### REQUIREMENT:
Beginning with the line containing "and classify them." and ending with the last line, repeat the records exactly.

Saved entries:
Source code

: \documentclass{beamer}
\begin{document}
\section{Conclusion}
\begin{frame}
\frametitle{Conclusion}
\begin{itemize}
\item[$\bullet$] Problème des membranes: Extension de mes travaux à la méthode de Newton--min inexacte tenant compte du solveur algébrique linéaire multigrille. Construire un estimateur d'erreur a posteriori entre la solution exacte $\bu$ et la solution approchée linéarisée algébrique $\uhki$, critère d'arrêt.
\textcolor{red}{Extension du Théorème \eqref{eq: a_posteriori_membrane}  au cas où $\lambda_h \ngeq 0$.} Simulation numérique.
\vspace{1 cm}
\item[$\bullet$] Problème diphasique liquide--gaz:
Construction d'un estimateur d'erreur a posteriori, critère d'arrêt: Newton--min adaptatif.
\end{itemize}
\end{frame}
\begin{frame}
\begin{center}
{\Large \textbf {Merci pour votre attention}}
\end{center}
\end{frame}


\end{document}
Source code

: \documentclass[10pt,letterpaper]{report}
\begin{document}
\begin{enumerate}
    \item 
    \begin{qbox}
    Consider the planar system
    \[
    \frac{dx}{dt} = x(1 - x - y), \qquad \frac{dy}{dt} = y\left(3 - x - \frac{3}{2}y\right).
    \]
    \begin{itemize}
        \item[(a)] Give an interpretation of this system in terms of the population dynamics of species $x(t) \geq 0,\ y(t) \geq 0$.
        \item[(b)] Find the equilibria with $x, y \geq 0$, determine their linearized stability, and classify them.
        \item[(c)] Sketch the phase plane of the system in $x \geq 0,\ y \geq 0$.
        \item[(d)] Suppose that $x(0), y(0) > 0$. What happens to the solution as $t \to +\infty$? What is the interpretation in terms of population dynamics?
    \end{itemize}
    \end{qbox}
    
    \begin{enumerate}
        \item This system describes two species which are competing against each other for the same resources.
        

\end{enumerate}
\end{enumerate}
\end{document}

### ANSWER TO THIS PROBLEM:
        \item[(b)] Find the equilibria with $x, y \geq 0$, determine their linearized stability, and classify them.
        \item[(c)] Sketch the phase plane of the system in $x \geq 0,\ y \geq 0$.
        \item[(d)] Suppose that $x(0), y(0) > 0$. What happens to the solution as $t \to +\infty$? What is the interpretation in terms of population dynamics?
    \end{itemize}
    \end{qbox}
    
    \begin{enumerate}
        \item This system describes two species which are competing against each other for the same resources.
        

\end{enumerate}
\end{enumerate}
\end{document}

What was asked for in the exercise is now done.